▶ _Aim of the exercise_: From the entries that follow, copy every line with the word "VLMs".

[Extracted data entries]
* * * * * * *
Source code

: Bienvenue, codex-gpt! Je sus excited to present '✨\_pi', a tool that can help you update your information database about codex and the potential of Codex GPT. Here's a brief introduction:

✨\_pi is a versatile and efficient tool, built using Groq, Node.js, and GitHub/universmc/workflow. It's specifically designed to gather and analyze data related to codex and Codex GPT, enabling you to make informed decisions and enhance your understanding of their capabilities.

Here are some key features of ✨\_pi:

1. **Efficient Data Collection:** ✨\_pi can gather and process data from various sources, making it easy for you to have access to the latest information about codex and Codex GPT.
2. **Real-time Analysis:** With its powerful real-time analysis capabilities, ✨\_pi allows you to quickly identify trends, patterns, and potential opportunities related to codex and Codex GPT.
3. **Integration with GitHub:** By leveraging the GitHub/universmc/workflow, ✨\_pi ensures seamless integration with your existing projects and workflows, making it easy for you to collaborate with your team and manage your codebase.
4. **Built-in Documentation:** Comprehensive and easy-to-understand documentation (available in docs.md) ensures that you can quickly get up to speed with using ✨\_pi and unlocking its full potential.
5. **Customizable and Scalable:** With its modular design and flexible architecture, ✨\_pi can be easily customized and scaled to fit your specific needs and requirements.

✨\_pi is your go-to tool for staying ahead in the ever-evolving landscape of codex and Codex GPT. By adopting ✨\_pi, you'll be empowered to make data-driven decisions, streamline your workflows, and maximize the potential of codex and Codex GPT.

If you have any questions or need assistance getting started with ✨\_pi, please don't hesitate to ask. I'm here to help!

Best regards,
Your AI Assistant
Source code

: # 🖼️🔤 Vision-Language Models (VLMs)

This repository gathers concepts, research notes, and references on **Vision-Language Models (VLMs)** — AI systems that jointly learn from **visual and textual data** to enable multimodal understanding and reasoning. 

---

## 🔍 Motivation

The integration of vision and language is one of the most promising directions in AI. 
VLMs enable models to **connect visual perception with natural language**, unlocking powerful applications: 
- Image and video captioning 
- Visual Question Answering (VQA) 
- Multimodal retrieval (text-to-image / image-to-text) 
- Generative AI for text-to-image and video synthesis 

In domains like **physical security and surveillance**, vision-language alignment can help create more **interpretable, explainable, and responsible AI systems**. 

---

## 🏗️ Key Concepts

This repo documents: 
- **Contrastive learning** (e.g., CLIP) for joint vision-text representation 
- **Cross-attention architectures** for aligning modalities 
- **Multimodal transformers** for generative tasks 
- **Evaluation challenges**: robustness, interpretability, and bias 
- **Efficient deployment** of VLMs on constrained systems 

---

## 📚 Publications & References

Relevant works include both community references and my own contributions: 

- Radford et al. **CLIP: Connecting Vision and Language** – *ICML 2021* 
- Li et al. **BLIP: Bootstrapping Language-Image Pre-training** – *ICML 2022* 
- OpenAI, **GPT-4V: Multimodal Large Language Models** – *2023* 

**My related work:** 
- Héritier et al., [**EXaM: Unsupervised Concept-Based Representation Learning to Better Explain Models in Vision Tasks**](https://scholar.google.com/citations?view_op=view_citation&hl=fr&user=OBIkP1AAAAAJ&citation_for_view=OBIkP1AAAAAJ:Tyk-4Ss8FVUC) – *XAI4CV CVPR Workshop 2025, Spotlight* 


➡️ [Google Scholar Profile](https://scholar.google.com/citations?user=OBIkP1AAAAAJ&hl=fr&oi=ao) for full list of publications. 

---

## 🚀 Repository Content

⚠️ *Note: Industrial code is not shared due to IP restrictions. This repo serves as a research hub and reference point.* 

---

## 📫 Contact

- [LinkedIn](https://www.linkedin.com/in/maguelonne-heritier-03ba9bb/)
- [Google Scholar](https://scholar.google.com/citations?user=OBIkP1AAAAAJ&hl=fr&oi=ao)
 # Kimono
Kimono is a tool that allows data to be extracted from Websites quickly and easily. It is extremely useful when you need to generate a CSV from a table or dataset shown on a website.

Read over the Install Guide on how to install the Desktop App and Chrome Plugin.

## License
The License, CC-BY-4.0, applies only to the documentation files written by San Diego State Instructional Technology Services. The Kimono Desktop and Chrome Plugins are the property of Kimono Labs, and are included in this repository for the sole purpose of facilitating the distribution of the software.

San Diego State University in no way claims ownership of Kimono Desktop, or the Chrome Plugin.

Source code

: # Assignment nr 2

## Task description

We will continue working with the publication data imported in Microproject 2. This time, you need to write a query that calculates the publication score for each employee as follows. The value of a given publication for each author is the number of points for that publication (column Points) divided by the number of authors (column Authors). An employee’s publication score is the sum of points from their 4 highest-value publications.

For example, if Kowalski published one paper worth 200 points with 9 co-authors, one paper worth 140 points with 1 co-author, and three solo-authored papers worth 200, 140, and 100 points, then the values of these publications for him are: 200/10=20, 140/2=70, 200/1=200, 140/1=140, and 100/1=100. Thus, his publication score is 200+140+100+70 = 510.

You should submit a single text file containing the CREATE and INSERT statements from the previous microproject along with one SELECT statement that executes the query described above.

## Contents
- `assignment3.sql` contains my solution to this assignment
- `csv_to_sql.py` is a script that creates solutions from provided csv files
* * * * * * *
▶ _Solution to the problem_:
: # 🖼️🔤 Vision-Language Models (VLMs)
This repository gathers concepts, research notes, and references on **Vision-Language Models (VLMs)** — AI systems that jointly learn from **visual and textual data** to enable multimodal understanding and reasoning. 
VLMs enable models to **connect visual perception with natural language**, unlocking powerful applications: 
- **Efficient deployment** of VLMs on constrained systems 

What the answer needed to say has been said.